ACTIVITY:
Using the entries below, copy out all lines where "Diagonal" is found.

EXTRACTED DATA:
"""

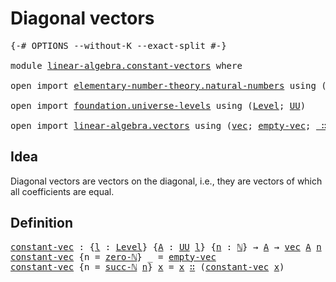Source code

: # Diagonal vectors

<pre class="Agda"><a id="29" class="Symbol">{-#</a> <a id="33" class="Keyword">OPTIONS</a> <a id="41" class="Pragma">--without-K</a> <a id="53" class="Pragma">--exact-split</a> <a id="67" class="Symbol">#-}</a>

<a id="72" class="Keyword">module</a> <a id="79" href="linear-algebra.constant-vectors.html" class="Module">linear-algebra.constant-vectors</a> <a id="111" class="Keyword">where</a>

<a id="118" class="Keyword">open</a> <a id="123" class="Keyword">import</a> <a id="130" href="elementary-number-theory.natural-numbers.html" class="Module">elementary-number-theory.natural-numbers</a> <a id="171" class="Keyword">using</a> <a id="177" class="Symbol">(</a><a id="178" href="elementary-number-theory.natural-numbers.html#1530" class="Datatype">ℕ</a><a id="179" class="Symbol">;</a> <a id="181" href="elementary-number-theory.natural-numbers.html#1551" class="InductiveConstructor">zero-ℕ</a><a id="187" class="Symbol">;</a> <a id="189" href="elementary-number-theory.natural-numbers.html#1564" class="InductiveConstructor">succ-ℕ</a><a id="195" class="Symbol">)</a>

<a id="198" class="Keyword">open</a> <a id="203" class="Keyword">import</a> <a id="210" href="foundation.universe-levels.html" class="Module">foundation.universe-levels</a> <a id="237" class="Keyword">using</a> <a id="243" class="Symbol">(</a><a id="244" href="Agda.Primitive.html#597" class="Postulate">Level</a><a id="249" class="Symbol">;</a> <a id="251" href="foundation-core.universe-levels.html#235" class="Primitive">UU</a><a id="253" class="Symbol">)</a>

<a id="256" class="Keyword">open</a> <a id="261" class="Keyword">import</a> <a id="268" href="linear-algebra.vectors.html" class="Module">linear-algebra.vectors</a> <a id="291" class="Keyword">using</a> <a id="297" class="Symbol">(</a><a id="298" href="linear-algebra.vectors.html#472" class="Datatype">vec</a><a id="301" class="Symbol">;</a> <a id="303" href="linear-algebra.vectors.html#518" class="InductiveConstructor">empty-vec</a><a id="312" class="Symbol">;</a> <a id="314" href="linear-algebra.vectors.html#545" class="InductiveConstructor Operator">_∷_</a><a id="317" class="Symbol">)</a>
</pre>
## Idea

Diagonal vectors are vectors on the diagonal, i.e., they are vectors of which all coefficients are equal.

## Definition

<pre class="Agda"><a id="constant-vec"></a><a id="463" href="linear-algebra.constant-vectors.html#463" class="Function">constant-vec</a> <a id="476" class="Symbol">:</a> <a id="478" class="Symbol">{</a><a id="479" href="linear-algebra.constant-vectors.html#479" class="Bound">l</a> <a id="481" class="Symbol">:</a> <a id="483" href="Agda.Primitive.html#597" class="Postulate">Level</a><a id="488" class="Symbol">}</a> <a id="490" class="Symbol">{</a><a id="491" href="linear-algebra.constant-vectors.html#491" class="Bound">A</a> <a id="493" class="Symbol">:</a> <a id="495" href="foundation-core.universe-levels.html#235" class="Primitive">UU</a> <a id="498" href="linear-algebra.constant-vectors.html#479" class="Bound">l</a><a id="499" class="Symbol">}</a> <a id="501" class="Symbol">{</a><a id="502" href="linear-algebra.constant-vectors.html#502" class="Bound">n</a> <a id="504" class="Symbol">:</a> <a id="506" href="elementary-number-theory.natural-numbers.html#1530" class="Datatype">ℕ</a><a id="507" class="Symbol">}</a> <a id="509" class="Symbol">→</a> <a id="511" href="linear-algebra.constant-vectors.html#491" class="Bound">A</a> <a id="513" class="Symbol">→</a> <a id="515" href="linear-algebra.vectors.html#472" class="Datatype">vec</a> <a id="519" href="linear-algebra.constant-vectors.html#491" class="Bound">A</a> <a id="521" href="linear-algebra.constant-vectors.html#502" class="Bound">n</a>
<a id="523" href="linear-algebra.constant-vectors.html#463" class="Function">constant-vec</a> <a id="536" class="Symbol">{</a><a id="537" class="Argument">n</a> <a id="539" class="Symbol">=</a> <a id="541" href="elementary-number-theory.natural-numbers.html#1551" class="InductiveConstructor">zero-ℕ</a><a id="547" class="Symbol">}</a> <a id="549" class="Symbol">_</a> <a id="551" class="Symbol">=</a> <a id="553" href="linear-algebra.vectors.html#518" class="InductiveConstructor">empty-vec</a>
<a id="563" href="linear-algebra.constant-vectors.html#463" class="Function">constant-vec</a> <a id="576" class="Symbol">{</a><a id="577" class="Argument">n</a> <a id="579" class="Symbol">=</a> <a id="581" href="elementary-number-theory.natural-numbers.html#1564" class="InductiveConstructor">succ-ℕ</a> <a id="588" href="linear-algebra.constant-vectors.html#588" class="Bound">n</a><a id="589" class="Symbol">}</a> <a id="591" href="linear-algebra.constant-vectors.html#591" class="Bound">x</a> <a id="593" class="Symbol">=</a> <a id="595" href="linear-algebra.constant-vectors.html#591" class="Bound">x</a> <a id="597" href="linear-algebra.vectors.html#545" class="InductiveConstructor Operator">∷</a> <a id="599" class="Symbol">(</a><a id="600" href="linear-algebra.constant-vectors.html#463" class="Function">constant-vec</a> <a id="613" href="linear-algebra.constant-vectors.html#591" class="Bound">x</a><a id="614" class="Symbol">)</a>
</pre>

"""

WRITTEN RESPONSE:
: # Diagonal vectors
Diagonal vectors are vectors on the diagonal, i.e., they are vectors of which all coefficients are equal.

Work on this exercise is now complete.